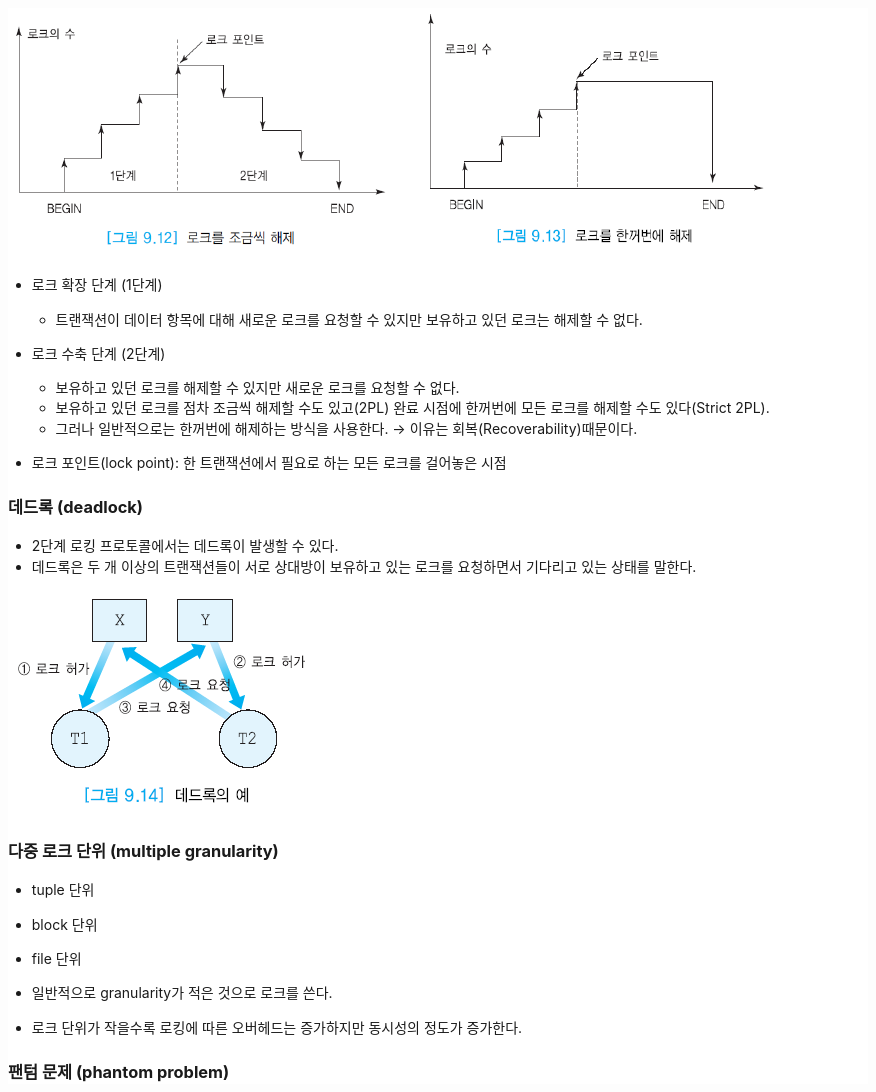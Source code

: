 ![](./image/9-8.png)
- 로크 확장 단계 (1단계)
    - 트랜잭션이 데이터 항목에 대해 새로운 로크를 요청할 수 있지만 보유하고 있던 로크는 해제할 수 없다.

- 로크 수축 단계 (2단계)
    - 보유하고 있던 로크를 해제할 수 있지만 새로운 로크를 요청할 수 없다.
    - 보유하고 있던 로크를 점차 조금씩 해제할 수도 있고(2PL) 완료 시점에 한꺼번에 모든 로크를 해제할 수도 있다(Strict 2PL).
    - 그러나 일반적으로는 한꺼번에 해제하는 방식을 사용한다. → 이유는 회복(Recoverability)때문이다.

- 로크 포인트(lock point): 한 트랜잭션에서 필요로 하는 모든 로크를 걸어놓은 시점

### 데드록 (deadlock)

- 2단계 로킹 프로토콜에서는 데드록이 발생할 수 있다.
- 데드록은 두 개 이상의 트랜잭션들이 서로 상대방이 보유하고 있는 로크를 요청하면서 기다리고 있는 상태를 말한다.

![](./image/9-9.png)

### 다중 로크 단위 (multiple granularity)

- tuple 단위
- block 단위
- file 단위

- 일반적으로 granularity가 적은 것으로 로크를 쓴다.
- 로크 단위가 작을수록 로킹에 따른 오버헤드는 증가하지만 동시성의 정도가 증가한다.

### 팬텀 문제 (phantom problem)
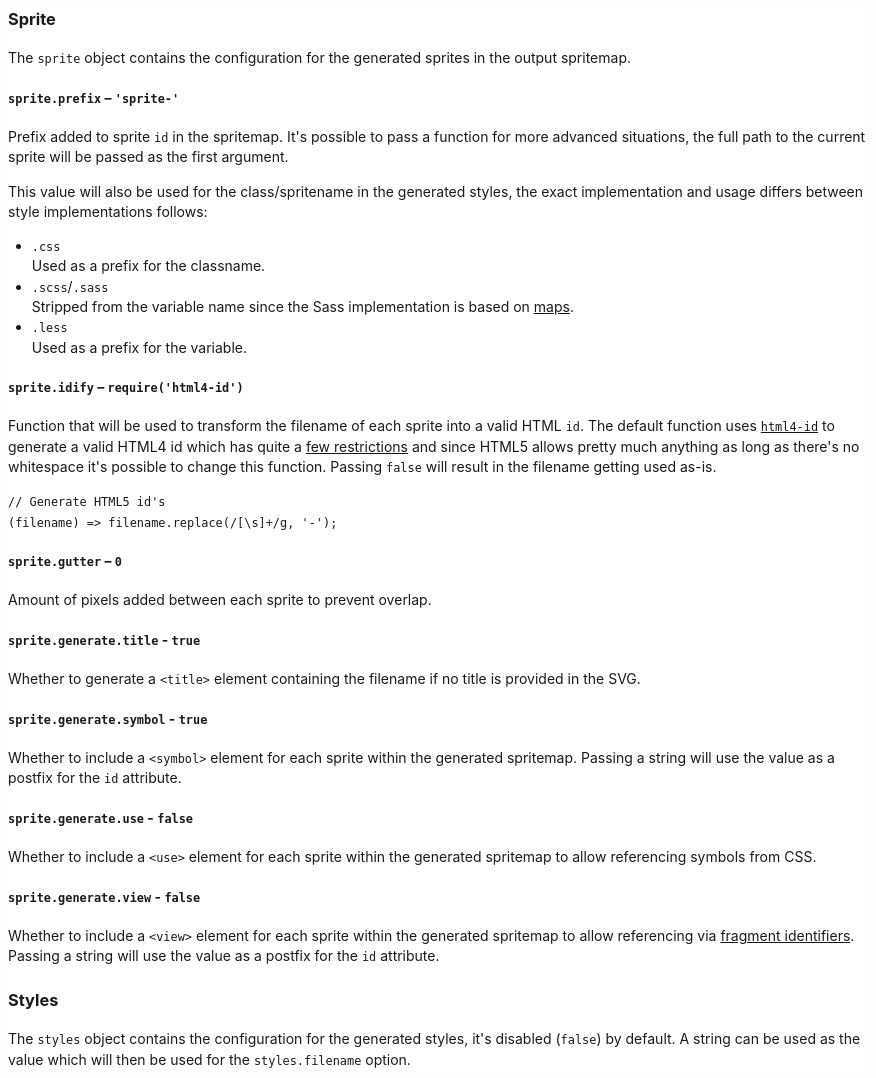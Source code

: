
### Sprite
The `sprite` object contains the configuration for the generated sprites in the output spritemap.

#### `sprite.prefix` – `'sprite-'`
Prefix added to sprite `id` in the spritemap. It's possible to pass a function for more advanced situations, the full path to the current sprite will be passed as the first argument.

This value will also be used for the class/spritename in the generated styles, the exact implementation and usage differs between style implementations follows:

- `.css`  
  Used as a prefix for the classname.
- `.scss`/`.sass`  
  Stripped from the variable name since the Sass implementation is based on [maps](https://sass-lang.com/documentation/values/maps).
- `.less`  
  Used as a prefix for the variable.

#### `sprite.idify` – `require('html4-id')`
Function that will be used to transform the filename of each sprite into a valid HTML `id`. The default function uses [`html4-id`](https://www.npmjs.com/package/html4-id) to generate a valid HTML4 id which has quite a [few restrictions](https://developer.mozilla.org/en-US/docs/Web/HTML/Global_attributes/id) and since HTML5 allows pretty much anything as long as there's no whitespace it's possible to change this function. Passing `false` will result in the filename getting used as-is.

```es6
// Generate HTML5 id's
(filename) => filename.replace(/[\s]+/g, '-');
```

#### `sprite.gutter` – `0`
Amount of pixels added between each sprite to prevent overlap.

#### `sprite.generate.title` - `true`
Whether to generate a `<title>` element containing the filename if no title is provided in the SVG.

#### `sprite.generate.symbol` - `true`
Whether to include a `<symbol>` element for each sprite within the generated spritemap. Passing a string will use the value as a postfix for the `id` attribute.

#### `sprite.generate.use` - `false`
Whether to include a `<use>` element for each sprite within the generated spritemap to allow referencing symbols from CSS.

#### `sprite.generate.view` - `false`
Whether to include a `<view>` element for each sprite within the generated spritemap to allow referencing via [fragment identifiers](https://css-tricks.com/svg-fragment-identifiers-work/). Passing a string will use the value as a postfix for the `id` attribute.


### Styles
The `styles` object contains the configuration for the generated styles, it's disabled (`false`) by default. A string can be used as the value which will then be used for the `styles.filename` option.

## Task item
Please output all of the entries exactly as they appear, with no pictures.

## Response for this exercise
Source code

: ![](./image/9-8.png)
- 로크 확장 단계 (1단계)
    - 트랜잭션이 데이터 항목에 대해 새로운 로크를 요청할 수 있지만 보유하고 있던 로크는 해제할 수 없다.

- 로크 수축 단계 (2단계)
    - 보유하고 있던 로크를 해제할 수 있지만 새로운 로크를 요청할 수 없다.
    - 보유하고 있던 로크를 점차 조금씩 해제할 수도 있고(2PL) 완료 시점에 한꺼번에 모든 로크를 해제할 수도 있다(Strict 2PL).
    - 그러나 일반적으로는 한꺼번에 해제하는 방식을 사용한다. → 이유는 회복(Recoverability)때문이다.

- 로크 포인트(lock point): 한 트랜잭션에서 필요로 하는 모든 로크를 걸어놓은 시점

### 데드록 (deadlock)

- 2단계 로킹 프로토콜에서는 데드록이 발생할 수 있다.
- 데드록은 두 개 이상의 트랜잭션들이 서로 상대방이 보유하고 있는 로크를 요청하면서 기다리고 있는 상태를 말한다.

![](./image/9-9.png)

### 다중 로크 단위 (multiple granularity)

- tuple 단위
- block 단위
- file 단위

- 일반적으로 granularity가 적은 것으로 로크를 쓴다.
- 로크 단위가 작을수록 로킹에 따른 오버헤드는 증가하지만 동시성의 정도가 증가한다.

### 팬텀 문제 (phantom problem)
Source code

:
### Sprite
The `sprite` object contains the configuration for the generated sprites in the output spritemap.

#### `sprite.prefix` – `'sprite-'`
Prefix added to sprite `id` in the spritemap. It's possible to pass a function for more advanced situations, the full path to the current sprite will be passed as the first argument.

This value will also be used for the class/spritename in the generated styles, the exact implementation and usage differs between style implementations follows:

- `.css`  
  Used as a prefix for the classname.
- `.scss`/`.sass`  
  Stripped from the variable name since the Sass implementation is based on [maps](https://sass-lang.com/documentation/values/maps).
- `.less`  
  Used as a prefix for the variable.

#### `sprite.idify` – `require('html4-id')`
Function that will be used to transform the filename of each sprite into a valid HTML `id`. The default function uses [`html4-id`](https://www.npmjs.com/package/html4-id) to generate a valid HTML4 id which has quite a [few restrictions](https://developer.mozilla.org/en-US/docs/Web/HTML/Global_attributes/id) and since HTML5 allows pretty much anything as long as there's no whitespace it's possible to change this function. Passing `false` will result in the filename getting used as-is.

```es6
// Generate HTML5 id's
(filename) => filename.replace(/[\s]+/g, '-');
```

#### `sprite.gutter` – `0`
Amount of pixels added between each sprite to prevent overlap.

#### `sprite.generate.title` - `true`
Whether to generate a `<title>` element containing the filename if no title is provided in the SVG.

#### `sprite.generate.symbol` - `true`
Whether to include a `<symbol>` element for each sprite within the generated spritemap. Passing a string will use the value as a postfix for the `id` attribute.

#### `sprite.generate.use` - `false`
Whether to include a `<use>` element for each sprite within the generated spritemap to allow referencing symbols from CSS.

#### `sprite.generate.view` - `false`
Whether to include a `<view>` element for each sprite within the generated spritemap to allow referencing via [fragment identifiers](https://css-tricks.com/svg-fragment-identifiers-work/). Passing a string will use the value as a postfix for the `id` attribute.


### Styles
The `styles` object contains the configuration for the generated styles, it's disabled (`false`) by default. A string can be used as the value which will then be used for the `styles.filename` option.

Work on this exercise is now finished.